Return every line from the one with "<span>4. Діяння, передбачені" through the one with "<span>&laquo;1.&nbsp;&nbsp;Заподіяння майнової шкоди", inclusive, exactly as it appears below.

[Rendered images with source text]
=======
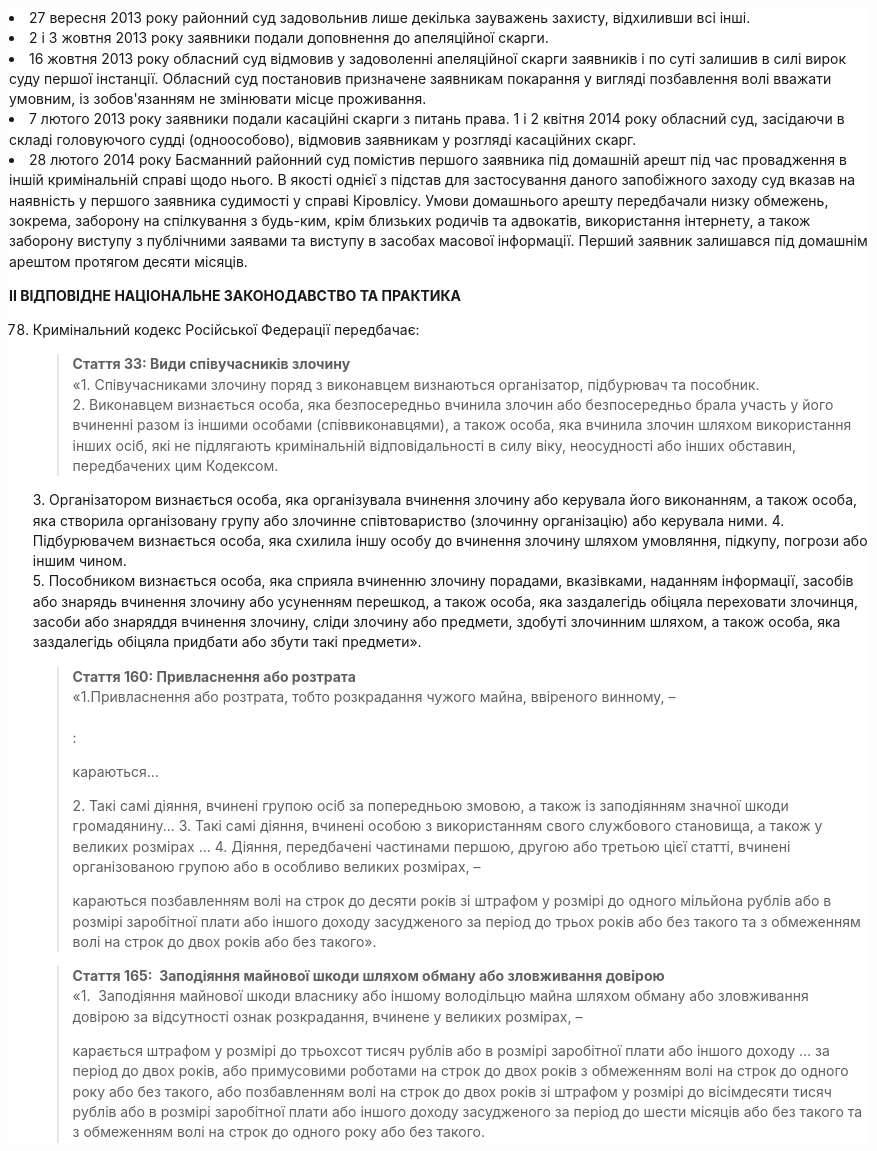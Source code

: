 <li><span>27 вересня 2013 року районний суд задовольнив лише декілька зауважень захисту, відхиливши всі інші.</span></li>
<li><span>2 і 3 жовтня 2013 року заявники подали доповнення до апеляційної скарги.</span></li>
<li><span>16 жовтня 2013 року обласний суд відмовив у задоволенні апеляційної скарги заявників і по суті залишив в силі вирок суду першої інстанції. Обласний суд постановив призначене заявникам покарання у вигляді позбавлення волі вважати умовним, із зобов'язанням не змінювати місце проживання.</span></li>
<li><span>7 лютого 2013 року заявники подали касаційні скарги з питань права. 1 і 2 квітня 2014 року обласний суд, засідаючи в складі головуючого судді (одноособово), відмовив заявникам у розгляді касаційних скарг.</span></li>
<li><span>28 лютого 2014 року Басманний районний суд помістив першого заявника під домашній арешт під час провадження в іншій кримінальній справі щодо нього. В якості однієї з підстав для застосування даного запобіжного заходу суд вказав на наявність у першого заявника судимості у справі Кіровлісу. Умови домашнього арешту передбачали низку обмежень, зокрема, заборону на спілкування з будь-ким, крім близьких родичів та адвокатів, використання інтернету, а також заборону виступу з публічними заявами та виступу в засобах масової інформації. Перший заявник залишався під домашнім арештом протягом десяти місяців.</span></li>


<b><span>II ВІДПОВІДНЕ НАЦІОНАЛЬНЕ ЗАКОНОДАВСТВО ТА ПРАКТИКА</span></b>
<ol start="78">
<li><span>Кримінальний кодекс Російської Федерації передбачає:</span>
<blockquote><strong><span>Стаття 33: Види співучасників злочину</span></strong><br/>
<span>&laquo;1. Співучасниками злочину поряд з виконавцем визнаються організатор, підбурювач та пособник.</span><br/>
<span>2. Виконавцем визнається особа, яка безпосередньо вчинила злочин або безпосередньо брала участь у його вчиненні разом із іншими особами (співвиконавцями), а також особа, яка вчинила злочин шляхом використання інших осіб, які не підлягають кримінальній відповідальності в силу віку, неосудності або інших обставин, передбачених цим Кодексом.</span></li>
<span>3. Організатором визнається особа, яка організувала вчинення злочину або керувала його виконанням, а також особа, яка створила організовану групу або злочинне співтовариство (злочинну організацію) або керувала ними.</span></li>
<span>4. Підбурювачем визнається особа, яка схилила іншу особу до вчинення злочину шляхом умовляння, підкупу, погрози або іншим чином.</span><br/>
<span>5. Пособником визнається особа, яка сприяла вчиненню злочину порадами, вказівками, наданням інформації, засобів або знарядь вчинення злочину або усуненням перешкод, а також особа, яка заздалегідь обіцяла переховати злочинця, засоби або знаряддя вчинення злочину, сліди злочину або предмети, здобуті злочинним шляхом, а також особа, яка заздалегідь обіцяла придбати або збути такі предмети&raquo;.</span><br/></blockquote>
<blockquote><strong><span>Стаття 160: Привласнення або розтрата</span></strong><br/>
<span>&laquo;1.</span><span>Привласнення або розтрата, тобто розкрадання чужого майна, ввіреного винному, &ndash; </span><span><br></span><span><br></span><span>:</span></p>
<p><span>караються...</span></p>
<span>2. Такі самі діяння, вчинені групою осіб за попередньою змовою, а також із заподіянням значної шкоди громадянину...</span>
<span>3. Такі самі діяння, вчинені особою з використанням свого службового становища, а також у великих розмірах ...</span>
<span>4. Діяння, передбачені частинами першою, другою або третьою цієї статті, вчинені організованою групою або в особливо великих розмірах, &ndash; </span>
<p><span>караються позбавленням волі на строк до десяти років зі штрафом у розмірі до одного мільйона рублів або в розмірі заробітної плати або іншого доходу засудженого за період до трьох років або без такого та з обмеженням волі на строк до двох років або без такого&raquo;.</span></p>
</blockquote>
<blockquote><strong><span>Стаття 165:&nbsp;&nbsp;Заподіяння майнової шкоди шляхом обману або зловживання довірою</span></strong><br/>
<span>&laquo;1.&nbsp;&nbsp;Заподіяння майнової шкоди власнику або іншому володільцю майна шляхом обману або зловживання довірою за відсутності ознак розкрадання, вчинене у великих розмірах, &ndash;</span>
<p><span>карається штрафом у розмірі до трьохсот тисяч рублів або в розмірі заробітної плати або іншого доходу &hellip; за період до двох років, або примусовими роботами на строк до двох років з обмеженням волі на строк до одного року або без такого, або позбавленням волі на строк до двох років зі штрафом у розмірі до вісімдесяти тисяч рублів або в розмірі заробітної плати або іншого доходу засудженого за період до шести місяців або без такого та з обмеженням волі на строк до одного року або без такого.</span></p>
=======
Response =
<span>4. Діяння, передбачені частинами першою, другою або третьою цієї статті, вчинені організованою групою або в особливо великих розмірах, &ndash; </span>
<p><span>караються позбавленням волі на строк до десяти років зі штрафом у розмірі до одного мільйона рублів або в розмірі заробітної плати або іншого доходу засудженого за період до трьох років або без такого та з обмеженням волі на строк до двох років або без такого&raquo;.</span></p>
</blockquote>
<blockquote><strong><span>Стаття 165:&nbsp;&nbsp;Заподіяння майнової шкоди шляхом обману або зловживання довірою</span></strong><br/>
<span>&laquo;1.&nbsp;&nbsp;Заподіяння майнової шкоди власнику або іншому володільцю майна шляхом обману або зловживання довірою за відсутності ознак розкрадання, вчинене у великих розмірах, &ndash;</span>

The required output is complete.